8 You have set our iniquities before you,
our secret sins in the light of your presence.
9 All our days pass away under your wrath;
we finish our years with a moan.
10 Our days may come to seventy years,
or eighty, if our strength endures;
yet the best of them are but trouble and sorrow,
for they quickly pass, and we fly away.
11 If only we knew the power of your anger!
Your wrath is as great as the fear that is your due.
12 Teach us to number our days,
that we may gain a heart of wisdom.
Wow. This is not the type of passage we like to sit and reflect on. It paints a depressing picture – both of our condition and of God’s response. The human life is described as short. It’s full of sin and pain. The best of our days are full of trouble and sorrow and then gone in an instant. Even more alarming is that despite being consumed by God’s anger, in verse 11 we read that we don’t even know the power of it! The smallest taste of it is enough to terrify us. Imagine the result if we were exposed to it’s full intensity. It’s hard to find comfort in this passage, since what we see is a wrathful God raging at our sin while we grind our way through 80 years of pain and end with a moan.
Comfort isn’t the goal of this portion of the Psalm. Instead, it’s trying to communicate that the stakes are very, very high. The psalmist is describing what is going on behind the scenes of our everyday lives. What might feel like a regular Wednesday of slogging through work or class is, in the spiritual reality, a thunderstorm of God’s emotion. On Monday we caught a glimpse of an eternal God. Today we see a holy God—burning with a passion for righteousness and angry at the destructiveness of our sin. Pause for a moment and reflect first on how this image of God makes you feel about him. Hold that image in your mind for just a minute.
The final verse in this section of Psalm 90 gives us the first taste of hope—not comfort, necessarily, but a hope that comes with understanding. From His eternal perspective, God sees the brevity of our earthly lives. From His righteous perspective, God sees our lives consumed with the consequences of sin. His anger is directed as much at those consequences of our sin as at the sin itself. There’s no question that God hates sin, but His anger is both broader and deeper than that. He hates what sin does to us. He mourns the wasted hours of our reaping what we have sown. Have you ever seen a friend’s life self destruct because of bad choices? Have you ever stood on the sidelines and wanted to scream, “Can’t you see what you are doing to yourself?” That is how the psalmist is describing God. How does your image of God change in this new light?
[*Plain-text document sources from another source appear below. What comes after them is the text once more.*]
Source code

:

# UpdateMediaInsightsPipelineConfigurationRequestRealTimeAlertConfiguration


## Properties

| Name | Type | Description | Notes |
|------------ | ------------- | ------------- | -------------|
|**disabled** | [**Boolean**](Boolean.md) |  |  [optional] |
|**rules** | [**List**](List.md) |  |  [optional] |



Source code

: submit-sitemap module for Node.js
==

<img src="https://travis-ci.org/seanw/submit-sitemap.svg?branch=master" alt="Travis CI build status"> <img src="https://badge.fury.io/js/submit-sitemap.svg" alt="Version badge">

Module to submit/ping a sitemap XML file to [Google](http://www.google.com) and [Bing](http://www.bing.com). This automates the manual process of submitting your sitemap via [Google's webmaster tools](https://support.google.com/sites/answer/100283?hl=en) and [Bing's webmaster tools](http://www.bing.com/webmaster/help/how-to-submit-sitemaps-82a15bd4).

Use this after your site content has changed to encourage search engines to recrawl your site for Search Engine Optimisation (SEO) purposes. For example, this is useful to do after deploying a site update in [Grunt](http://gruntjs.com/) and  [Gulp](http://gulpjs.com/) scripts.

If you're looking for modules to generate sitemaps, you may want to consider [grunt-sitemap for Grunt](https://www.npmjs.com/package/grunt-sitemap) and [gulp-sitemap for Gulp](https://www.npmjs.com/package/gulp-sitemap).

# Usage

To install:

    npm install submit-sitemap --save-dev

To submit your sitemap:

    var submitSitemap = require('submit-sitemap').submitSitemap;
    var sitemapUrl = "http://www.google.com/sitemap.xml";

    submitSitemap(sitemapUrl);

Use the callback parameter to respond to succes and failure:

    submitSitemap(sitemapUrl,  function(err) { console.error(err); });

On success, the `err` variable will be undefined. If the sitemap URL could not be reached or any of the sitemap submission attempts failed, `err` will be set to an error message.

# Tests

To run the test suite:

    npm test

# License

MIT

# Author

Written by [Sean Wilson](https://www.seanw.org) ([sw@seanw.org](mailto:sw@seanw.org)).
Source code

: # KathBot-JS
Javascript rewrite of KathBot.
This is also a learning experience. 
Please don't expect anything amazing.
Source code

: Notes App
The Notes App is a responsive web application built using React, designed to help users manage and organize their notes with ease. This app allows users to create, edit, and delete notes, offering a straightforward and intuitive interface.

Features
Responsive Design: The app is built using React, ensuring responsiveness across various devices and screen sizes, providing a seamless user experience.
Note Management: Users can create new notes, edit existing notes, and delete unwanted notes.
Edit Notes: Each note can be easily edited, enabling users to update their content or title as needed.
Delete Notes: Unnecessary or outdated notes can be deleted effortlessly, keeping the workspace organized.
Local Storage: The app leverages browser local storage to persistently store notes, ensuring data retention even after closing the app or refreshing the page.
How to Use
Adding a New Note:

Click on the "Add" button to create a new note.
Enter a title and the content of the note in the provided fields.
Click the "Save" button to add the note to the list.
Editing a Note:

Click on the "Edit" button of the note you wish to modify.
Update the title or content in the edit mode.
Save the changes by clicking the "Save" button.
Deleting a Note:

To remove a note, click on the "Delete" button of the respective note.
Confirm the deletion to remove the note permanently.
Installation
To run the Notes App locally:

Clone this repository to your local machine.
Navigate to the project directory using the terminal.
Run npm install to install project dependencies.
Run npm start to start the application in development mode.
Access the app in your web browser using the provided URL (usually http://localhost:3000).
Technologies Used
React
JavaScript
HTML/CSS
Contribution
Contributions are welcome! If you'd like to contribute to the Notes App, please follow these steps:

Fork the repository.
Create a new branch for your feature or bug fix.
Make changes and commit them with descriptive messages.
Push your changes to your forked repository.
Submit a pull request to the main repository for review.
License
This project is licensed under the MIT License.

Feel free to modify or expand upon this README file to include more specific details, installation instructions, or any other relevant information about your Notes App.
The challenge from the Psalmist is to see our lives from God’s perspective so that we will choose the path of wisdom. If we learn to “number our days” we will more readily feel the weight of the decisions we make. We will think carefully about the consequences of our actions and in the considering, choose wisely. Take a moment today and pray for a clearer understanding of how the decisions you make now will impact your future. Commit to making choices that reflect an eternal perspective.